Chi devolve i gettoni, in tutto o in parte in beneficenza, o a cause specifiche, e chi li tiene per il lavoro svolto durante le commissioni o il consiglio comunale.
Il Comune ha stanziato per il 2026 un totale di circa 71 mila euro destinati all’attività dei consiglieri comunali, in particolare ai gettoni di presenza per la partecipazione alle sedute del Consiglio e delle Commissioni.
La fetta più consistente delle risorse è destinata alle Commissioni Consiliari Permanenti, per le quali risultano impegnati circa 35.000 euro, mentre per le sedute del Consiglio Comunale la somma prevista è di circa 28.000 euro.

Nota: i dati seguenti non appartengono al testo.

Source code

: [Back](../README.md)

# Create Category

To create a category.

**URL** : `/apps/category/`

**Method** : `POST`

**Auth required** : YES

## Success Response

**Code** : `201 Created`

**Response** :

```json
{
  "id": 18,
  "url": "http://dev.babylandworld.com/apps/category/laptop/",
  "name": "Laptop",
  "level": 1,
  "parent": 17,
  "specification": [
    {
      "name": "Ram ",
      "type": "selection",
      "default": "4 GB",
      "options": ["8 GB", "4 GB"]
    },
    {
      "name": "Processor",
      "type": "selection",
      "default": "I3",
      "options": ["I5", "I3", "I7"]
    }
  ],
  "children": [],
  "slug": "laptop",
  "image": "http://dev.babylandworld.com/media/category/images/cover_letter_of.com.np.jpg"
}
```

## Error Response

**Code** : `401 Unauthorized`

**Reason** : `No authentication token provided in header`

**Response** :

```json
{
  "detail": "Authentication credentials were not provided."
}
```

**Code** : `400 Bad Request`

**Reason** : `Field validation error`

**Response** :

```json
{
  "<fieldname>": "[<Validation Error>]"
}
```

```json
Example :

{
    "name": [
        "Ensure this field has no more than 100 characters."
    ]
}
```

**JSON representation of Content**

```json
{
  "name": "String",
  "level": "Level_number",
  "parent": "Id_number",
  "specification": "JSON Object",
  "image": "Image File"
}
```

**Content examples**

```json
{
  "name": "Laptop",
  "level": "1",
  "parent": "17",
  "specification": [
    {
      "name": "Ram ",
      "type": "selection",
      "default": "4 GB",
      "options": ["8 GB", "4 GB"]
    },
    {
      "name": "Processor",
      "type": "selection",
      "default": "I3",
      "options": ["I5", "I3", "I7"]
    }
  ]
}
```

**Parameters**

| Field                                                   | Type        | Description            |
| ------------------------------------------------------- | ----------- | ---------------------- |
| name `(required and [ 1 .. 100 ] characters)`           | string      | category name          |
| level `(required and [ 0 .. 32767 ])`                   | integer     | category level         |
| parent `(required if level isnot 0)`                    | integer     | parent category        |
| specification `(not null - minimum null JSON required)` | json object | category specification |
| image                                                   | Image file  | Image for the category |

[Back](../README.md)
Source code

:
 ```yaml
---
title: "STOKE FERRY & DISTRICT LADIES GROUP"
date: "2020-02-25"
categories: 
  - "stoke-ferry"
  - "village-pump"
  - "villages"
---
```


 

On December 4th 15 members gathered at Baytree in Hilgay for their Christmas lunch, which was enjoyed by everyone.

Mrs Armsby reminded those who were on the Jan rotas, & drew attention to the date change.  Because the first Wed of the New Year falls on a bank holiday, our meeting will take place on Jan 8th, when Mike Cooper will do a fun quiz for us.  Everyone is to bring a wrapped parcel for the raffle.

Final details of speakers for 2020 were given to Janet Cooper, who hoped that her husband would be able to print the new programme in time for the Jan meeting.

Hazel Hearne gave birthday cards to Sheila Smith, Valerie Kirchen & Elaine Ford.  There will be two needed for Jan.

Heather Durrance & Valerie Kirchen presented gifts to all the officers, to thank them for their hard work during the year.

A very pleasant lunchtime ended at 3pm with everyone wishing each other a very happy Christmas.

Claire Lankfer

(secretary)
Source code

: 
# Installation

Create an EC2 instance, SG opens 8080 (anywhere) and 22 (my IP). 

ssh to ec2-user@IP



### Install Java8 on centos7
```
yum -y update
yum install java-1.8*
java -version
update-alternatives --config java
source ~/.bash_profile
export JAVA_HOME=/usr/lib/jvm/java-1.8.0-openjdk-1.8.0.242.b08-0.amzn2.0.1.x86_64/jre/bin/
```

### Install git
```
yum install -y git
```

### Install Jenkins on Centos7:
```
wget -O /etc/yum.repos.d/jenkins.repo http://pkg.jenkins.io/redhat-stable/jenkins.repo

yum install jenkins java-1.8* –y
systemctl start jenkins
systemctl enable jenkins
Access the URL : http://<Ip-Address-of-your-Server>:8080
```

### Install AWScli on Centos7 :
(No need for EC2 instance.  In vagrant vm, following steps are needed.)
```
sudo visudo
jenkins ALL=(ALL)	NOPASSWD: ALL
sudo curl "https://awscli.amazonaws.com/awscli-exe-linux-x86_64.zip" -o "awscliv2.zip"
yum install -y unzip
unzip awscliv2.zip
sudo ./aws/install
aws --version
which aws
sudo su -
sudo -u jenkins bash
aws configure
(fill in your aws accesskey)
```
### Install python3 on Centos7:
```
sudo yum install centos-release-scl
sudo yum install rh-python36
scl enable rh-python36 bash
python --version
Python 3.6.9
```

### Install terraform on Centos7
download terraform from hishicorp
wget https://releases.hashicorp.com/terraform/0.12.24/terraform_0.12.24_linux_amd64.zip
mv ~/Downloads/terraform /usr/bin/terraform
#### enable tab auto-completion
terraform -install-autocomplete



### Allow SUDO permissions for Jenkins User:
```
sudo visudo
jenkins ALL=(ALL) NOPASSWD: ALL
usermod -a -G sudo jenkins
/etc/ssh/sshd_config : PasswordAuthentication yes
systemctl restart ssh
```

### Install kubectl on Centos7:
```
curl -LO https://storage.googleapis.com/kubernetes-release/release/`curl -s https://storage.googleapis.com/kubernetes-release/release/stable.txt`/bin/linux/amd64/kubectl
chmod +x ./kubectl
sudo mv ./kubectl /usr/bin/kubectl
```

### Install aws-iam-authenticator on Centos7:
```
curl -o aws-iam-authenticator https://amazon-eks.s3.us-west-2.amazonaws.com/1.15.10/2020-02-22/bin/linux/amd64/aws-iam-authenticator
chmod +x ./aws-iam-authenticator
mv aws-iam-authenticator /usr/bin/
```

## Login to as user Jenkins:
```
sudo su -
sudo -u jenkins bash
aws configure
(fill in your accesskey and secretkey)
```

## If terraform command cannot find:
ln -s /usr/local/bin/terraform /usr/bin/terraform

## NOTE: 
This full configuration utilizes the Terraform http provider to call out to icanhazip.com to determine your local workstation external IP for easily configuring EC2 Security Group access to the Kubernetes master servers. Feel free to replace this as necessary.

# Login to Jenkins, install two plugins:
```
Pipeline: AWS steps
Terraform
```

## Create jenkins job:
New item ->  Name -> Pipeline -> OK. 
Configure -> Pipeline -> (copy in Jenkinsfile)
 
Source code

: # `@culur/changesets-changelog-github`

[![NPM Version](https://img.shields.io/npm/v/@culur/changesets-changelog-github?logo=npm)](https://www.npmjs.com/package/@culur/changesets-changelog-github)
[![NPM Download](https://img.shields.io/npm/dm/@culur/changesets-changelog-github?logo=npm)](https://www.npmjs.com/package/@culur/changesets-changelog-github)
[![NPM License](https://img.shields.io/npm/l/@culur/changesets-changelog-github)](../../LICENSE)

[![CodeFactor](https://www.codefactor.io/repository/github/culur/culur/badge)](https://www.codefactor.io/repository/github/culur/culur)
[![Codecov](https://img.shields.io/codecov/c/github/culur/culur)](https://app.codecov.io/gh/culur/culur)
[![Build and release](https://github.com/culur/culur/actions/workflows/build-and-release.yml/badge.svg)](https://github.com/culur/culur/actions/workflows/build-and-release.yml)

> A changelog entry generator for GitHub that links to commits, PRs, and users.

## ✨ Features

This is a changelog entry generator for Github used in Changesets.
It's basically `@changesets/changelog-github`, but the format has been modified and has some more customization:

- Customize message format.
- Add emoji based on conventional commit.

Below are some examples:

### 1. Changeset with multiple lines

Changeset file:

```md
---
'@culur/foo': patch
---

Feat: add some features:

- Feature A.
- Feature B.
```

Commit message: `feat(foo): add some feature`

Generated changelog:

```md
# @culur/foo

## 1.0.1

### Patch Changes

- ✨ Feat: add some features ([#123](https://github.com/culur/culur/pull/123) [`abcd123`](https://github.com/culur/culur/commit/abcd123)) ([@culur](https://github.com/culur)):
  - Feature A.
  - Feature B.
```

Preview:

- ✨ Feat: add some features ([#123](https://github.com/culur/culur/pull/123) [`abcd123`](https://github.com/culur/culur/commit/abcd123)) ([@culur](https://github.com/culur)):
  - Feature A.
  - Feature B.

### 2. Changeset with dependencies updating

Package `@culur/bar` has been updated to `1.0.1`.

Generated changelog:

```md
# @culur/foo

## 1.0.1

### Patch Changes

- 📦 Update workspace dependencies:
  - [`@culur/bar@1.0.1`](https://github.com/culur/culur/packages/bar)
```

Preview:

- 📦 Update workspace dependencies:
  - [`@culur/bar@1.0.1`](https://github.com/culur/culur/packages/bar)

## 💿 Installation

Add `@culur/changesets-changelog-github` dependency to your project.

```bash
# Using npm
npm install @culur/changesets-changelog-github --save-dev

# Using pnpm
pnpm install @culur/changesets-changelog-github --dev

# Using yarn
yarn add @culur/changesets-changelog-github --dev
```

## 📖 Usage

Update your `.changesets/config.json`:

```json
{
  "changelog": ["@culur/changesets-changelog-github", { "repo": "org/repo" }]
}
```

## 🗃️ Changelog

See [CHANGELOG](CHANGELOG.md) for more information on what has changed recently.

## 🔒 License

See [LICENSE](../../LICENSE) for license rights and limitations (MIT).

A completare il quadro economico si aggiungono circa 8.000 euro accantonati per il versamento dell’IRAP, l’imposta regionale sulle attività produttive.
Ma quanto “guadagna” concretamente un amministratore locale per ogni seduta? I gettoni di presenza sono pari a 90 euro lordi per ogni partecipazione al Consiglio Comunale e a 76,50 euro lordi per la presenza alle Commissioni consiliari. Si tratta di importi lordi, sui quali vengono poi applicate le ritenute fiscali previste dalla normativa vigente, con la conseguente riduzione della somma effettivamente percepita dai singoli consiglieri.